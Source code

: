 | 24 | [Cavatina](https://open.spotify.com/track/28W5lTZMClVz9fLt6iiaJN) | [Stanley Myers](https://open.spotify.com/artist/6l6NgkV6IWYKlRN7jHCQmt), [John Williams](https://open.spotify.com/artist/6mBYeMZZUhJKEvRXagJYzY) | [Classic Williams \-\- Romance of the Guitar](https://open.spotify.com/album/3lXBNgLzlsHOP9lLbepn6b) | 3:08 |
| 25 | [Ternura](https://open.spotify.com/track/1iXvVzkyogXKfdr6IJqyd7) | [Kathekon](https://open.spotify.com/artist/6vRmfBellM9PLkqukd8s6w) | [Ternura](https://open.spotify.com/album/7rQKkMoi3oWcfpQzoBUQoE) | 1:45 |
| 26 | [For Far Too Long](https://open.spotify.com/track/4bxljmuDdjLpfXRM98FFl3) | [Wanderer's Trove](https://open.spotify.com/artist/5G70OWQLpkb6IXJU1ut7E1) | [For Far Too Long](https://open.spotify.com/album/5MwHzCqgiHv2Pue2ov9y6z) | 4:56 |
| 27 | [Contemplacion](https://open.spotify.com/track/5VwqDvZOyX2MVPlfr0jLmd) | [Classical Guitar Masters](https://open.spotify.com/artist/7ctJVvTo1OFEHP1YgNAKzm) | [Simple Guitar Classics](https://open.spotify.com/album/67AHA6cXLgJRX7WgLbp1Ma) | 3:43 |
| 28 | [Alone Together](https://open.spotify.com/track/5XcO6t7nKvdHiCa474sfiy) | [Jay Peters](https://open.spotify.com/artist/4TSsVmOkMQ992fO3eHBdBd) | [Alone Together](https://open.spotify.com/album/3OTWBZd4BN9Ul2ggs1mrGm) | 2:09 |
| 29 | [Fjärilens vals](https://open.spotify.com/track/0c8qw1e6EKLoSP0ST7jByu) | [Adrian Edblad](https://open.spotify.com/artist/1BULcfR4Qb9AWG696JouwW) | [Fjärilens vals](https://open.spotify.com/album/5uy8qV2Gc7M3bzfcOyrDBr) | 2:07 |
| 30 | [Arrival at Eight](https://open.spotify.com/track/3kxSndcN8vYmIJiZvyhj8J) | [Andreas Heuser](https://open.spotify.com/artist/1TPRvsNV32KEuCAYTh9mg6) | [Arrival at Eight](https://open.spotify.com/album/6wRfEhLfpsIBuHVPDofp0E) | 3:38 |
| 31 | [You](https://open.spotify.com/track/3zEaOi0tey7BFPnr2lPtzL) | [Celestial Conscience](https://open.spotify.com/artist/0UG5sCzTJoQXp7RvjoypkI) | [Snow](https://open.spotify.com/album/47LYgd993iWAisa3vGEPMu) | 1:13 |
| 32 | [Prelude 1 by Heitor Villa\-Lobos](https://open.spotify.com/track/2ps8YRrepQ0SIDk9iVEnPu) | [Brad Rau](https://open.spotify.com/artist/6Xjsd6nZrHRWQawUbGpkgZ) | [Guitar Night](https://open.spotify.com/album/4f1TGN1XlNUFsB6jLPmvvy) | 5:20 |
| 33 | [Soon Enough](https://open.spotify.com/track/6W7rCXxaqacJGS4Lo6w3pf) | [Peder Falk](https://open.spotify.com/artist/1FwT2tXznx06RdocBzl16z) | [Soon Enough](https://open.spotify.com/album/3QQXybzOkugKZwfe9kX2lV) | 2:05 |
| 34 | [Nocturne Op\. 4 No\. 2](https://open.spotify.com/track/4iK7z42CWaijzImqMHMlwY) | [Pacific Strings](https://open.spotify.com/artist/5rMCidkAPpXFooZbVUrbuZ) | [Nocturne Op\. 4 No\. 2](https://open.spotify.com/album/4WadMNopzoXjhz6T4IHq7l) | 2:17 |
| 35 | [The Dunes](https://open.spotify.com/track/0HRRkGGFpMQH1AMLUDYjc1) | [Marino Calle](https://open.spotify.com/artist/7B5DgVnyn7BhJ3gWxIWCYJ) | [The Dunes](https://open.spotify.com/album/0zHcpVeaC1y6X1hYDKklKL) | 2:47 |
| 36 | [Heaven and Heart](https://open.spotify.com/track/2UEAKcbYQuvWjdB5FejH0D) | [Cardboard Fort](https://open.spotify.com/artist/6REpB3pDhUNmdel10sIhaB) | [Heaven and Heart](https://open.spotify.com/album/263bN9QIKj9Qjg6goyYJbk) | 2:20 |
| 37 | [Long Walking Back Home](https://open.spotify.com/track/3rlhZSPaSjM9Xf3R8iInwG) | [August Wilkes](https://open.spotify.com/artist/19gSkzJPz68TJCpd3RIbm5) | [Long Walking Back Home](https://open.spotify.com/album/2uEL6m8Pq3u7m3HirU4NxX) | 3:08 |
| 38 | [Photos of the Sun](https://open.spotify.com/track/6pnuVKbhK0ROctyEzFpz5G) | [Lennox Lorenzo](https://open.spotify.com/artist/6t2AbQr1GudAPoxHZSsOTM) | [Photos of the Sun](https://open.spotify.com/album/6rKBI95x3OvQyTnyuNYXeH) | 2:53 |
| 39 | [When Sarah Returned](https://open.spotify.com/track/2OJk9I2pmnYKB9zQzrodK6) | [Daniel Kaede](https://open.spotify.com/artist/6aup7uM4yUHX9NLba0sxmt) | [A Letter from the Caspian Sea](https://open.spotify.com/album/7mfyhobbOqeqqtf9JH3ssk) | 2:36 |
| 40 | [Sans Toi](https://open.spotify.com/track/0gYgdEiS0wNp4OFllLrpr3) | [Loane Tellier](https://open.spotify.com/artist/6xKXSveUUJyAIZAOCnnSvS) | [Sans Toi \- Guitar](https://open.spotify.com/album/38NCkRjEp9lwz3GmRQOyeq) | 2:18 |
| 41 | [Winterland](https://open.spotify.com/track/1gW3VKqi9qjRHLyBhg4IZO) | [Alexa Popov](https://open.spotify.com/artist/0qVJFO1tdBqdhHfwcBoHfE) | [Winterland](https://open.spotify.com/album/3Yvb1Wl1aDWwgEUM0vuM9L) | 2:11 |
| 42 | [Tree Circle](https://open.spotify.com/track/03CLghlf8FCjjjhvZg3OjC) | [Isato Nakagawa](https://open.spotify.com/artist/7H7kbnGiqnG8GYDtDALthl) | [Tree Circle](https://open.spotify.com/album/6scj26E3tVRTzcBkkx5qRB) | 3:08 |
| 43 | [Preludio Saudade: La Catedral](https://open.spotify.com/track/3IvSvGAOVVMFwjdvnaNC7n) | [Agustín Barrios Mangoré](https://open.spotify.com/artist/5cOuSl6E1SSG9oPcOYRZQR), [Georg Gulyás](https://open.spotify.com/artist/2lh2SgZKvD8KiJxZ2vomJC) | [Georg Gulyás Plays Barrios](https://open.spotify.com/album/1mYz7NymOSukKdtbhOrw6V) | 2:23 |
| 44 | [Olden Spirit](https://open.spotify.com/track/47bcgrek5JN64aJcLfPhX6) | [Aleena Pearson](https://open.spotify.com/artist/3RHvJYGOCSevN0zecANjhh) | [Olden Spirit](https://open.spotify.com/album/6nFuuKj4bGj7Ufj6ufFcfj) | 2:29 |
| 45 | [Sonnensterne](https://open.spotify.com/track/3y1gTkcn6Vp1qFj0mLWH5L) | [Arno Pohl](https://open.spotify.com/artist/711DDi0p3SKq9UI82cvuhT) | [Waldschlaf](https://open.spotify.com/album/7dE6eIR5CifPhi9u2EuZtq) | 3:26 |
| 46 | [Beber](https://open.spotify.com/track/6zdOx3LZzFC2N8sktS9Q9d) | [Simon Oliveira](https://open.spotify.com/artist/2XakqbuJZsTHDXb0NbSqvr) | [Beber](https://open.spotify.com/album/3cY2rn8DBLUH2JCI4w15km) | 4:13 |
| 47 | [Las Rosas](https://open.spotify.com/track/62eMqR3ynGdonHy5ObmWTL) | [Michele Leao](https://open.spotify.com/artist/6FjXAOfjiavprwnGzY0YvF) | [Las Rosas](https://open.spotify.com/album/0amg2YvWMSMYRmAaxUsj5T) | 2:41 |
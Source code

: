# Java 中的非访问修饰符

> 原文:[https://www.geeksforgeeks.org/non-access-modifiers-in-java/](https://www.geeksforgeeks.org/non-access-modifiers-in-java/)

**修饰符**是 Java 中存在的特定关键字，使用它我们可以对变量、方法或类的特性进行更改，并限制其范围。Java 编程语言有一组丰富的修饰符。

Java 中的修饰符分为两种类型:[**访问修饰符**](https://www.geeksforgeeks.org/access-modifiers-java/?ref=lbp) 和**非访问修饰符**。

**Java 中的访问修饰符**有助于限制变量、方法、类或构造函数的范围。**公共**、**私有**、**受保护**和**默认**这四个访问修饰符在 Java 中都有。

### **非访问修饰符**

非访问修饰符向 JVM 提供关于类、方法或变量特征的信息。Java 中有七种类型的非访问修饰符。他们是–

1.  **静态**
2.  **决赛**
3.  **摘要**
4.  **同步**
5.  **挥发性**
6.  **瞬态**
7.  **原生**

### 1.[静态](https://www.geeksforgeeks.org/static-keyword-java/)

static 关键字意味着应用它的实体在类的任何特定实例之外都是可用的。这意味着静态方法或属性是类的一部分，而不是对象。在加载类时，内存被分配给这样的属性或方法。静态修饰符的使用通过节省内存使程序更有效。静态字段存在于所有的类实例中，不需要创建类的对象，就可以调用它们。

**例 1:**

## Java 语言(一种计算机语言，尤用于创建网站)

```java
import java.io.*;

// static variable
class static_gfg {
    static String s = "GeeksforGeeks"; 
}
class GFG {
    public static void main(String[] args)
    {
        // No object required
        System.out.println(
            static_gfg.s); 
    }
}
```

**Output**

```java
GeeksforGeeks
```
★ ★ ★
▶ _Problem to work on_:
Copy out each line of the data above, exactly, if it lies between the line holding "32 | [Prelude" and the line holding "37 | [Long Walking", inclusive; copy no other line.

▶ _Result of the exercise_:
| 32 | [Prelude 1 by Heitor Villa\-Lobos](https://open.spotify.com/track/2ps8YRrepQ0SIDk9iVEnPu) | [Brad Rau](https://open.spotify.com/artist/6Xjsd6nZrHRWQawUbGpkgZ) | [Guitar Night](https://open.spotify.com/album/4f1TGN1XlNUFsB6jLPmvvy) | 5:20 |
| 33 | [Soon Enough](https://open.spotify.com/track/6W7rCXxaqacJGS4Lo6w3pf) | [Peder Falk](https://open.spotify.com/artist/1FwT2tXznx06RdocBzl16z) | [Soon Enough](https://open.spotify.com/album/3QQXybzOkugKZwfe9kX2lV) | 2:05 |
| 34 | [Nocturne Op\. 4 No\. 2](https://open.spotify.com/track/4iK7z42CWaijzImqMHMlwY) | [Pacific Strings](https://open.spotify.com/artist/5rMCidkAPpXFooZbVUrbuZ) | [Nocturne Op\. 4 No\. 2](https://open.spotify.com/album/4WadMNopzoXjhz6T4IHq7l) | 2:17 |
| 35 | [The Dunes](https://open.spotify.com/track/0HRRkGGFpMQH1AMLUDYjc1) | [Marino Calle](https://open.spotify.com/artist/7B5DgVnyn7BhJ3gWxIWCYJ) | [The Dunes](https://open.spotify.com/album/0zHcpVeaC1y6X1hYDKklKL) | 2:47 |
| 36 | [Heaven and Heart](https://open.spotify.com/track/2UEAKcbYQuvWjdB5FejH0D) | [Cardboard Fort](https://open.spotify.com/artist/6REpB3pDhUNmdel10sIhaB) | [Heaven and Heart](https://open.spotify.com/album/263bN9QIKj9Qjg6goyYJbk) | 2:20 |
| 37 | [Long Walking Back Home](https://open.spotify.com/track/3rlhZSPaSjM9Xf3R8iInwG) | [August Wilkes](https://open.spotify.com/artist/19gSkzJPz68TJCpd3RIbm5) | [Long Walking Back Home](https://open.spotify.com/album/2uEL6m8Pq3u7m3HirU4NxX) | 3:08 |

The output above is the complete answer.